When a node runs many CPU-bound pods, the workload can move to different CPU cores depending on whether the pod is throttled and which CPU cores are available at scheduling time. Many workloads are not sensitive to this migration and work fine without any intervention. However, in workloads where CPU cache affinity and scheduling latency significantly affect workload performance, special CPU management policies are needed to determine placement preferences on the node.

The Challenge

The CPU Manager and Topology Manager are Kubelet components that help with CPU placement. However, they have the following limitations:

  1. Scheduler Unawareness: The scheduler is not topology-aware. This means a pod might be scheduled on a node only to fail due to the Topology Manager. This is unacceptable for TensorFlow jobs—if any worker or parameter server fails on a node, the entire job will fail.

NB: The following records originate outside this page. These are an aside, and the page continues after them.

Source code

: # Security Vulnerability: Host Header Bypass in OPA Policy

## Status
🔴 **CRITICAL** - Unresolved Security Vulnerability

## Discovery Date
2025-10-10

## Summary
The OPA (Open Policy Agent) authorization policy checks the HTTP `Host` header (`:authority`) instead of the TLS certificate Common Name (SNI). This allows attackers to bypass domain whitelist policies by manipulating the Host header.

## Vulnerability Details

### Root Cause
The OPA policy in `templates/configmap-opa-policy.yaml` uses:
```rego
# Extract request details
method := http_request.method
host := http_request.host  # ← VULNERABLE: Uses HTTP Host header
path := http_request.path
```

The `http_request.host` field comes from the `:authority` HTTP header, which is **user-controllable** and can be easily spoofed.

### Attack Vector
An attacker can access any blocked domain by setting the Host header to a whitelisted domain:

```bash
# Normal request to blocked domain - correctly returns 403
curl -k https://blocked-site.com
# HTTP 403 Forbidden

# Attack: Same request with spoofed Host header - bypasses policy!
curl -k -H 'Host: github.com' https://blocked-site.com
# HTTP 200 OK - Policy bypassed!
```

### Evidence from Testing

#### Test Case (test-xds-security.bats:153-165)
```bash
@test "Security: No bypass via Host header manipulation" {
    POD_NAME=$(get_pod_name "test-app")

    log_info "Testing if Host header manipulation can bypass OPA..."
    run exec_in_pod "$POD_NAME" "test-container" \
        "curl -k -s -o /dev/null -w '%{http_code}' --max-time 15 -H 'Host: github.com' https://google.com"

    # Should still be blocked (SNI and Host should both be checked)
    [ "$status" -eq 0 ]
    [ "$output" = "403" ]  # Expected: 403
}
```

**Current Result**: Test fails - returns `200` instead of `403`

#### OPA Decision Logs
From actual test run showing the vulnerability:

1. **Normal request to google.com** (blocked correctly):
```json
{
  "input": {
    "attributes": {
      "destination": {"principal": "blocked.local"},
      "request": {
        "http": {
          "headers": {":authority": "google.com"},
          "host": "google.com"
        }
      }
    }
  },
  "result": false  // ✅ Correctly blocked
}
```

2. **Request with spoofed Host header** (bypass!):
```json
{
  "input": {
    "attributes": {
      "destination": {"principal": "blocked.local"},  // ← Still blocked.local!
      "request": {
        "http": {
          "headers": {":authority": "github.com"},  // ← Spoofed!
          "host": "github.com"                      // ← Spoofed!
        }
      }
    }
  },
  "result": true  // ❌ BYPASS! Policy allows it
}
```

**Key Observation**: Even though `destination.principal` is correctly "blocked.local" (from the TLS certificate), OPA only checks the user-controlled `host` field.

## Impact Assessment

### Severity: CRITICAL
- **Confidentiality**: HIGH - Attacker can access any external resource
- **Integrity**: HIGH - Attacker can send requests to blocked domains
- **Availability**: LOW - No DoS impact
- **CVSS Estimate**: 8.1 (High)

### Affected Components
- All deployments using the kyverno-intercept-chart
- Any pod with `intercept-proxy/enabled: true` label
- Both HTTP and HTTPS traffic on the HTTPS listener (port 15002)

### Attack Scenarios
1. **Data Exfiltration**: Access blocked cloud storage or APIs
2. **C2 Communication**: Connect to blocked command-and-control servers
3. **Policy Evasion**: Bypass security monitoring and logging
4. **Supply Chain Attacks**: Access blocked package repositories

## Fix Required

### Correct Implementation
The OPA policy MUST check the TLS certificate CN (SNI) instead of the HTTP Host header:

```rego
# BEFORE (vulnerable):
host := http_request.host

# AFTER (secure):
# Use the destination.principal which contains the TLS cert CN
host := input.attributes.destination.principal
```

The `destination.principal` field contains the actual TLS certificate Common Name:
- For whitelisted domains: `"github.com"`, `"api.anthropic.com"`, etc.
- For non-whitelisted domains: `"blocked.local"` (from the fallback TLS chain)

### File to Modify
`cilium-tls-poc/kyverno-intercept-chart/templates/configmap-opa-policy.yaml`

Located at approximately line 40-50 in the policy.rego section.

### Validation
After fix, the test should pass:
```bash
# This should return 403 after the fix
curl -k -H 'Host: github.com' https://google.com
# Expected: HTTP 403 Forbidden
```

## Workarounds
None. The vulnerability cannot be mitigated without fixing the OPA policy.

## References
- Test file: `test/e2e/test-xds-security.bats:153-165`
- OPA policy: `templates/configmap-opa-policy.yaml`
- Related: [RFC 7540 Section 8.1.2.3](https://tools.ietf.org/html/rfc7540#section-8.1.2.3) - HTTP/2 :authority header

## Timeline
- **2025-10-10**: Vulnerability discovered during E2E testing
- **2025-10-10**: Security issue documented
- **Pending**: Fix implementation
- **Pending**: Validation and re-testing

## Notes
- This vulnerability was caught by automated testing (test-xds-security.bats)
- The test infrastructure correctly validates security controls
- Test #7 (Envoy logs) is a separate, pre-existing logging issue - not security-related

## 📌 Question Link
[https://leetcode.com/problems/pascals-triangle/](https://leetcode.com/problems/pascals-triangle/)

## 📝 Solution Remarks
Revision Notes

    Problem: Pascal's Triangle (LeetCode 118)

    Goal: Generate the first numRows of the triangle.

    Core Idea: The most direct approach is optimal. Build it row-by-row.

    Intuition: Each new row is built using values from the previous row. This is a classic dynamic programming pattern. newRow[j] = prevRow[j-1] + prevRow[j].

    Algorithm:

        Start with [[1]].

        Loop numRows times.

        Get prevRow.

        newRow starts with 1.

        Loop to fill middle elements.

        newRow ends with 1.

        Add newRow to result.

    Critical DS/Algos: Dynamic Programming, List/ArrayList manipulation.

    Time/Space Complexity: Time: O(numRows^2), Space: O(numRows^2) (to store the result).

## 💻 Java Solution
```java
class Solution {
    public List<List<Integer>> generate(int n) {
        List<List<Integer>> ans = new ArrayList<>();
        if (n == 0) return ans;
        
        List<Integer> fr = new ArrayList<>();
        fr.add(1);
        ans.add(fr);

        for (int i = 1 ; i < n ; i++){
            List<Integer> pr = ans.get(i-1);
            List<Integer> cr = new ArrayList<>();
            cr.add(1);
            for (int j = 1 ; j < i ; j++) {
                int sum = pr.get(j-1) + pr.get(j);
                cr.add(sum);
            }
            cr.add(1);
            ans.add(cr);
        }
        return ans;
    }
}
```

  2. Node-level Only: These managers operate at the node level, which results in an inability to match the best node for NUMA topology across the entire cluster.

How Numa-aware Plugin Works

The Numa-aware plugin aims to address these limitations:

  • CPU Resource Topology Scheduling: Supports scheduling based on CPU topology
  • Pod-level Topology Policies: Supports topology policies at the pod level

The plugin:

  1. Collects NUMA topology information from nodes
  2. Evaluates CPU and memory placement requirements
  3. Scores nodes based on NUMA affinity
  4. Ensures tasks are placed on nodes that can satisfy their topology requirements

Scenario

Common scenarios for NUMA-aware scheduling are computation-intensive jobs that are sensitive to CPU parameters and scheduling delays:

Scientific Computing

High-performance scientific calculations benefit from NUMA-aware scheduling to ensure optimal memory access patterns.

Video Processing

Video decoding workloads can achieve better performance when scheduled with NUMA awareness.

Animation Rendering

Animation rendering jobs that are CPU-intensive benefit from optimized CPU and memory placement.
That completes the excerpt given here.